In our case series we report successful response rates to SOF-based DAA therapy in patients with Down syndrome. A detailed discussion was conducted with the court-appointed legal guardian—parents, family, and support staff members of the patients. In all three cases, treatment inquiry and request were initiated by the legal guardian of the patient. Efficacy data, side effect profile, treatment duration, black box warnings, and absolute contraindications noted in the package insert for SOF-based treatments were reviewed. Limitations of off-label therapy were also reviewed. Patients were very closely monitored during the therapy by the primary care provider with immediate access to the medical team. The three patients tolerated the therapy without any minor or major adverse effects and they did not experience any alterations in their quality of life, conducting their daily chores without interruption. They complained of antiviral therapy due to an already established firm support system provided by the primary care provider at home or nursing facility.

We did not experience any clinical evidence of immunological dysfunction in the three patients [4]. No new symptoms were reported during or after the SOF-based DAA therapy suspicious of immune-mediated disorder including skin rash, arthralgia, visual disturbances, infections, diarrhea, urinary complaints, and so forth. No new behavioral changes or psychiatric symptoms were reported. Two out of three patients demonstrated evidence of advance liver disease and were placed in a 6-monthly surveillance program for hepatocellular carcinoma. It is prudent to perform a comprehensive evaluation for advance fibrosis with patients with chronic hepatitis C and Down syndrome during their initial evaluation, as most of these patients were infected with hepatitis C virus prior to 1990 when screening protocols were not instituted by most blood banks in the United States. It may be challenging to perform liver biopsy in patients with Down syndrome due to pain associated with the procedure and the high level of cooperation needed from the patient. However, the recent availability of several noninvasive tests used to assess hepatic fibrosis may overcome these issues and be invaluable in this patient population.

4. Conclusion

Previously, interferon-based therapy for chronic hepatitis C infection in patients with Down syndrome was noted to have lower efficacy and potentially higher risk of adverse effects. However, based on our experience, the newly approved SOF-based antiviral therapy is well tolerated and highly efficacious in this patient population.
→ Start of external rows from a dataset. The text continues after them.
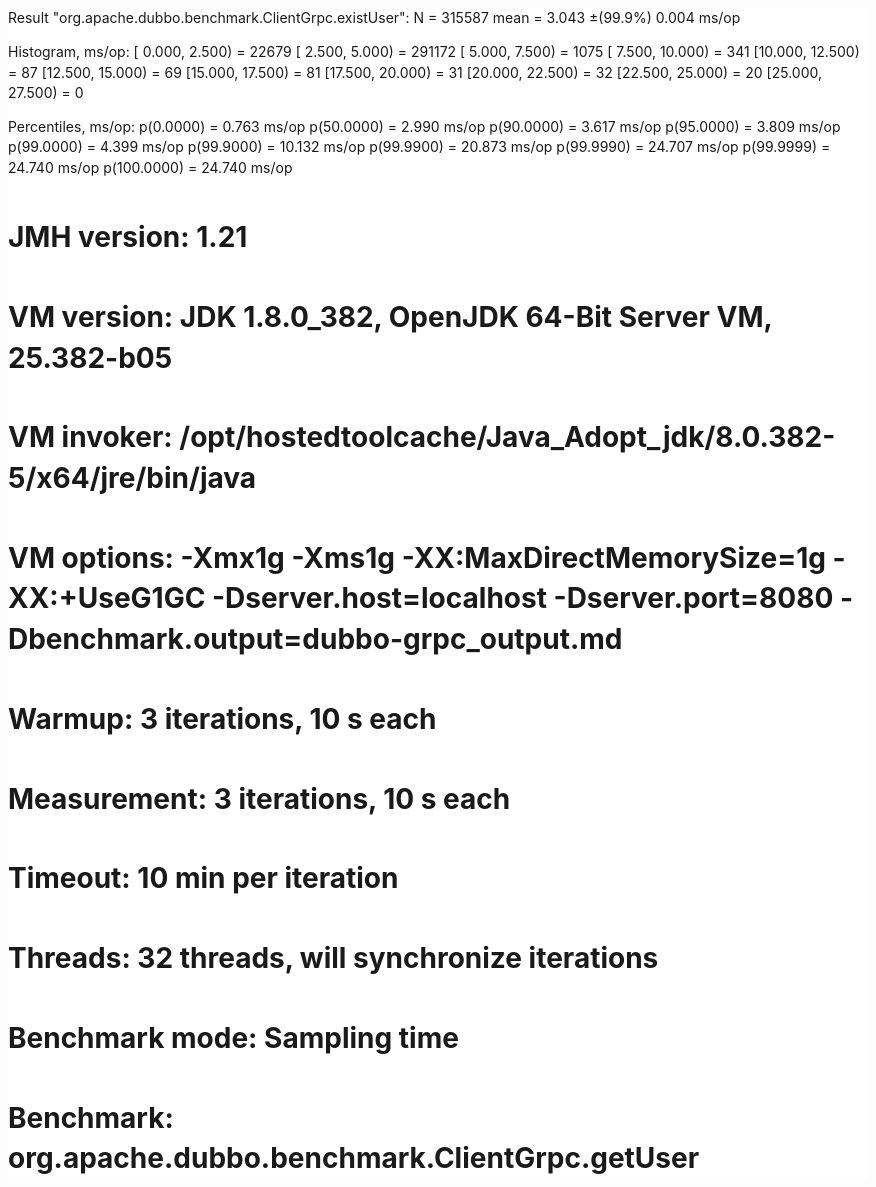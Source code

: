 

Result "org.apache.dubbo.benchmark.ClientGrpc.existUser":
  N = 315587
  mean =      3.043 ±(99.9%) 0.004 ms/op

  Histogram, ms/op:
    [ 0.000,  2.500) = 22679 
    [ 2.500,  5.000) = 291172 
    [ 5.000,  7.500) = 1075 
    [ 7.500, 10.000) = 341 
    [10.000, 12.500) = 87 
    [12.500, 15.000) = 69 
    [15.000, 17.500) = 81 
    [17.500, 20.000) = 31 
    [20.000, 22.500) = 32 
    [22.500, 25.000) = 20 
    [25.000, 27.500) = 0 

  Percentiles, ms/op:
      p(0.0000) =      0.763 ms/op
     p(50.0000) =      2.990 ms/op
     p(90.0000) =      3.617 ms/op
     p(95.0000) =      3.809 ms/op
     p(99.0000) =      4.399 ms/op
     p(99.9000) =     10.132 ms/op
     p(99.9900) =     20.873 ms/op
     p(99.9990) =     24.707 ms/op
     p(99.9999) =     24.740 ms/op
    p(100.0000) =     24.740 ms/op


# JMH version: 1.21
# VM version: JDK 1.8.0_382, OpenJDK 64-Bit Server VM, 25.382-b05
# VM invoker: /opt/hostedtoolcache/Java_Adopt_jdk/8.0.382-5/x64/jre/bin/java
# VM options: -Xmx1g -Xms1g -XX:MaxDirectMemorySize=1g -XX:+UseG1GC -Dserver.host=localhost -Dserver.port=8080 -Dbenchmark.output=dubbo-grpc_output.md
# Warmup: 3 iterations, 10 s each
# Measurement: 3 iterations, 10 s each
# Timeout: 10 min per iteration
# Threads: 32 threads, will synchronize iterations
# Benchmark mode: Sampling time
# Benchmark: org.apache.dubbo.benchmark.ClientGrpc.getUser
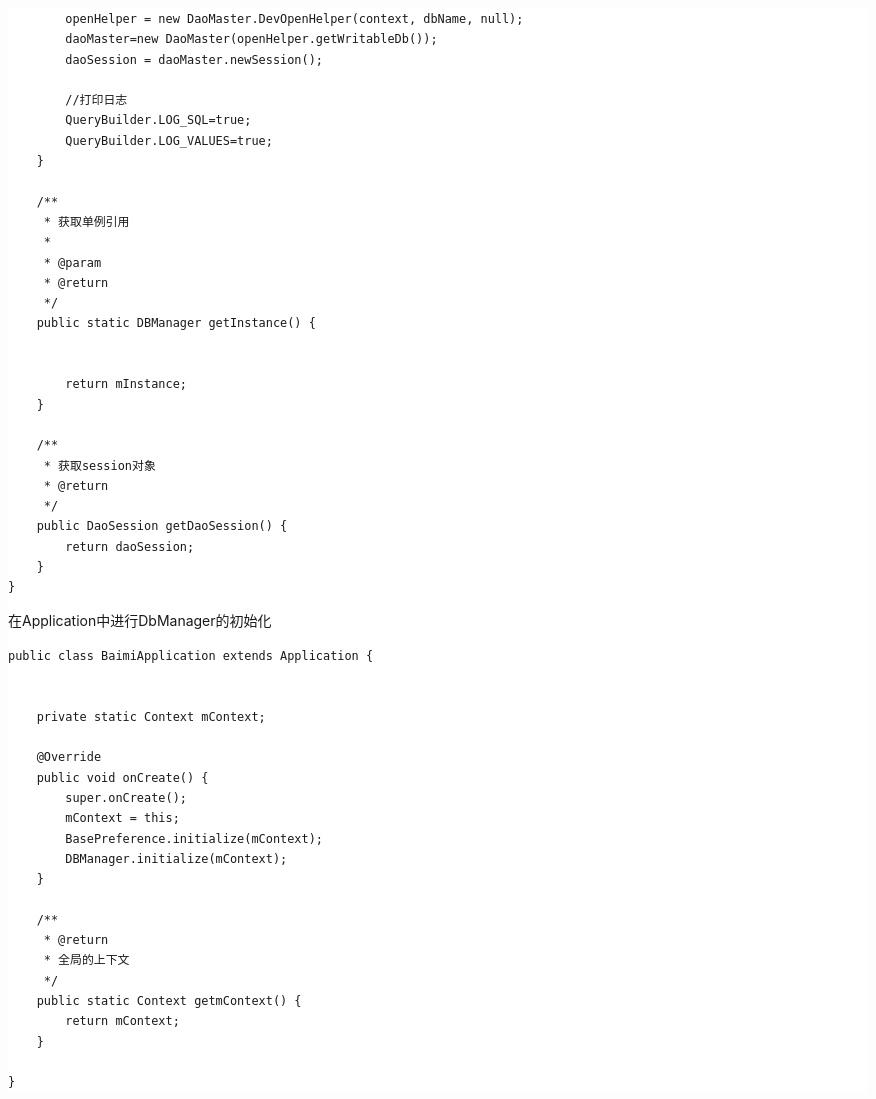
 ```
        openHelper = new DaoMaster.DevOpenHelper(context, dbName, null);
        daoMaster=new DaoMaster(openHelper.getWritableDb());
        daoSession = daoMaster.newSession();

        //打印日志
        QueryBuilder.LOG_SQL=true;
        QueryBuilder.LOG_VALUES=true;
    }

    /**
     * 获取单例引用
     *
     * @param
     * @return
     */
    public static DBManager getInstance() {


        return mInstance;
    }

    /**
     * 获取session对象
     * @return
     */
    public DaoSession getDaoSession() {
        return daoSession;
    }
}
```


在Application中进行DbManager的初始化

```
public class BaimiApplication extends Application {


    private static Context mContext;

    @Override
    public void onCreate() {
        super.onCreate();
        mContext = this;
        BasePreference.initialize(mContext);
        DBManager.initialize(mContext);
    }

    /**
     * @return
     * 全局的上下文
     */
    public static Context getmContext() {
        return mContext;
    }

}
```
We recommend that these patients with Down syndrome and chronic hepatitis C infection undergo close monitoring during their DAA therapy.

Competing Interests

There are no competing interests for Eric R. Yoo, Ryan B. Perumpail, and George Cholankeril. Aijaz Ahmed is a consultant and advisory board member for AbbVie Pharmaceuticals, Gilead Sciences, and Janssen Pharmaceutical. Aijaz Ahmed has research funding/grant from Gilead Sciences.